Lawmakers should reject Missouri tax cuts for the few – The Examiner

Marvin Sands, Independence To the editor: Recently, Governor Mike Parson announced that he is calling the state legislature into special session this month to formulate an income tax cut for all Missourians. Except the tax cut doesn’t include all Missourians, but does include the governor’s most influential and wealthy friends.

Technically, the governor is offering two tax proposals, but as part of an overall plan — one for farmers and one for his wealthier friends — and the tax cut would be permanent. Specifically, the plan:

• Reduce the maximum income tax rate from the current 5.3% to 4.8%.

• Increase the standard deduction by $2,000 for single filers and $4,000 for joint filers.

• Eliminate the first tax bracket – essentially exempting the first $1,000 of income from tax.

The tax plan would reduce general state revenue by more than $950 million per calendar year and take effect Jan. 1, 2023, but would only affect half of the 2023 fiscal year, which began on July 1, 2022. What makes this tax plan so unnecessary is that schools, public safety, health care and other critical needs would see a substantial loss of needed revenue. Think a bit more broadly – ​​fiscal year 2024 begins July 1, 2023, and as such the state would lose a full year of revenue due to the extreme loss of this tax proposal.

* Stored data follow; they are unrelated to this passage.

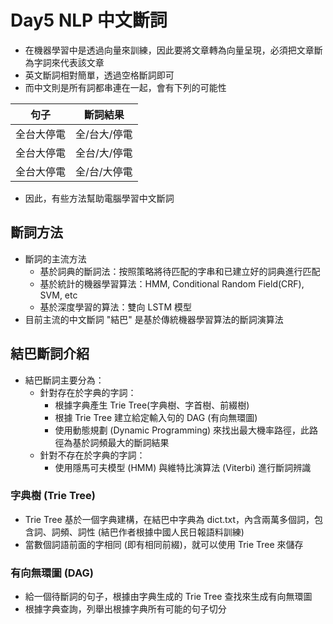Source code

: # Day5 NLP 中文斷詞
* 在機器學習中是透過向量來訓練，因此要將文章轉為向量呈現，必須把文章斷為字詞來代表該文章
* 英文斷詞相對簡單，透過空格斷詞即可
* 而中文則是所有詞都串連在一起，會有下列的可能性

|句子|斷詞結果|
|-|-|
|全台大停電|全/台大/停電|
|全台大停電|全台/大/停電|
|全台大停電|全/台/大停電|

* 因此，有些方法幫助電腦學習中文斷詞

## 斷詞方法
* 斷詞的主流方法
    * 基於詞典的斷詞法：按照策略將待匹配的字串和已建立好的詞典進行匹配
    * 基於統計的機器學習算法：HMM, Conditional Random Field(CRF), SVM, etc
    * 基於深度學習的算法：雙向 LSTM 模型
* 目前主流的中文斷詞 "結巴" 是基於傳統機器學習算法的斷詞演算法

## 結巴斷詞介紹
* 結巴斷詞主要分為：
    * 針對存在於字典的字詞：
        * 根據字典產生 Trie Tree(字典樹、字首樹、前綴樹)
        * 根據 Trie Tree 建立給定輸入句的 DAG (有向無環圖)
        * 使用動態規劃 (Dynamic Programming) 來找出最大機率路徑，此路徑為基於詞頻最大的斷詞結果
    * 針對不存在於字典的字詞：
        * 使用隱馬可夫模型 (HMM) 與維特比演算法 (Viterbi) 進行斷詞辨識

### 字典樹 (Trie Tree)
* Trie Tree 基於一個字典建構，在結巴中字典為 dict.txt，內含兩萬多個詞，包含詞、詞頻、詞性 (結巴作者根據中國人民日報語料訓練)
* 當數個詞語前面的字相同 (即有相同前綴)，就可以使用 Trie Tree 來儲存

### 有向無環圖 (DAG)
* 給一個待斷詞的句子，根據由字典生成的 Trie Tree 查找來生成有向無環圖
* 根據字典查詢，列舉出根據字典所有可能的句子切分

In addition, the proposed tax plan would weigh heavily in favor of the wealthiest Missourians and exclude 33% of Missourians (the state’s poorest and oldest citizens on fixed incomes) entirely. To put this into a larger context, the wealthiest citizens of Missouri would see a tax benefit of approximately $6,024 while the poorest citizens of Missouri would see a benefit of only $11.

Also, the lower the income in Missouri, the more state and local taxes the person pays as a share of what one earns. Missouri families in the lowest income quintile pay 9.9% of their income in state and local taxes, while the top 1% pay only 6.2%.

The bottom line is this: Parson’s tax plan heavily favors his wealthy friends and neighbors and entirely excludes Missouri’s poorest and those on fixed incomes.

The Legislature should reject this whole idea of ​​a tax cut and move on to better ideas that positively impact all Missourians, not just the select few.